_What to work on_
Using the entries that follow, establish how many lines contain the word "necesario" and give only that figure.

_Extracted entries_

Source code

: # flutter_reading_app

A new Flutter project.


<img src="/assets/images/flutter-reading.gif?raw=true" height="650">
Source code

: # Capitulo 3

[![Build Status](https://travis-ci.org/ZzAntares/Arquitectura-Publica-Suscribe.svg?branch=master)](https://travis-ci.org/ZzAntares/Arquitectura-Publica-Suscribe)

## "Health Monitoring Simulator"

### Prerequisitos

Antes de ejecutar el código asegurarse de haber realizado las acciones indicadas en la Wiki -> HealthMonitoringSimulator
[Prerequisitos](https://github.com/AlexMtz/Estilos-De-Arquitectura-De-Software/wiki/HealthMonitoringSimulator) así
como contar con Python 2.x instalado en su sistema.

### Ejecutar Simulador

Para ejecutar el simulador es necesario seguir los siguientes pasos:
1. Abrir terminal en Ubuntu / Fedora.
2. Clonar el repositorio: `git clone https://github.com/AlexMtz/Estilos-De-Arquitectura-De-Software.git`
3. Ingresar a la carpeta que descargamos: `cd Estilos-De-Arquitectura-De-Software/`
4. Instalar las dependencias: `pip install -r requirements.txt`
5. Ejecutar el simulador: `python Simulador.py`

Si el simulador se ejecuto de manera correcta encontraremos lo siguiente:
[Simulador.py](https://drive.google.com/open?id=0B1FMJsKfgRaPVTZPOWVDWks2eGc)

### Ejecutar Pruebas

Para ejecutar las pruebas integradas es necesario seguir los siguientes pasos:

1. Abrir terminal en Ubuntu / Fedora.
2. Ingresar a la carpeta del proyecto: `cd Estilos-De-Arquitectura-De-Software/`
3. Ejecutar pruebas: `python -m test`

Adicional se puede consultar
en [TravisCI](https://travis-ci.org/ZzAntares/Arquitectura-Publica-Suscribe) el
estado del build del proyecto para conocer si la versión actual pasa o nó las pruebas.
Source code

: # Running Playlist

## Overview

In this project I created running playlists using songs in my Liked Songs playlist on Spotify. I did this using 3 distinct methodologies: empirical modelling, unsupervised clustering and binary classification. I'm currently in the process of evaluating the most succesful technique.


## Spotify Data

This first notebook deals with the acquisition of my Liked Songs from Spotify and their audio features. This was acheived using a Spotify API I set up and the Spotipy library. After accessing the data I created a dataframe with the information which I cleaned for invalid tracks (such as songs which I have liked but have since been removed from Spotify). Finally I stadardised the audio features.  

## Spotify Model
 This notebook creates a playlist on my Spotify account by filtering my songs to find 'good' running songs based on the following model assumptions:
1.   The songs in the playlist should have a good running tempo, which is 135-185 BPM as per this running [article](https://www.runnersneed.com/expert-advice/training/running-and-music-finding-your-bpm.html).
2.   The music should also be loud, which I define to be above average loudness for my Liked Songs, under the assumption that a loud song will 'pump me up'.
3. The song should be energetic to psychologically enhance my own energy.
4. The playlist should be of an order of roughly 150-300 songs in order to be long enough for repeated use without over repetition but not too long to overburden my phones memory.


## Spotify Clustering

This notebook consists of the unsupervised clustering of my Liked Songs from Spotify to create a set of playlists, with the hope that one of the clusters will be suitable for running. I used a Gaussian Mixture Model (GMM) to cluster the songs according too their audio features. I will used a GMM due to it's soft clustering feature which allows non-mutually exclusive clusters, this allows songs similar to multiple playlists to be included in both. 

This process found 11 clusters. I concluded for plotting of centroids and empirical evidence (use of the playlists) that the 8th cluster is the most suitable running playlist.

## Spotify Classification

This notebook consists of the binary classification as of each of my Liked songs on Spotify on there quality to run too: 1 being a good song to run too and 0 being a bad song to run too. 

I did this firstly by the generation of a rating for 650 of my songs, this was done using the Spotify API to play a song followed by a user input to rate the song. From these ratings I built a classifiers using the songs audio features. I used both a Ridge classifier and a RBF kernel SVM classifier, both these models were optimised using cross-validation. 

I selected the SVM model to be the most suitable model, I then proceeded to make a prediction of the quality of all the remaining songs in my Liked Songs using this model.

_Response to this task_
2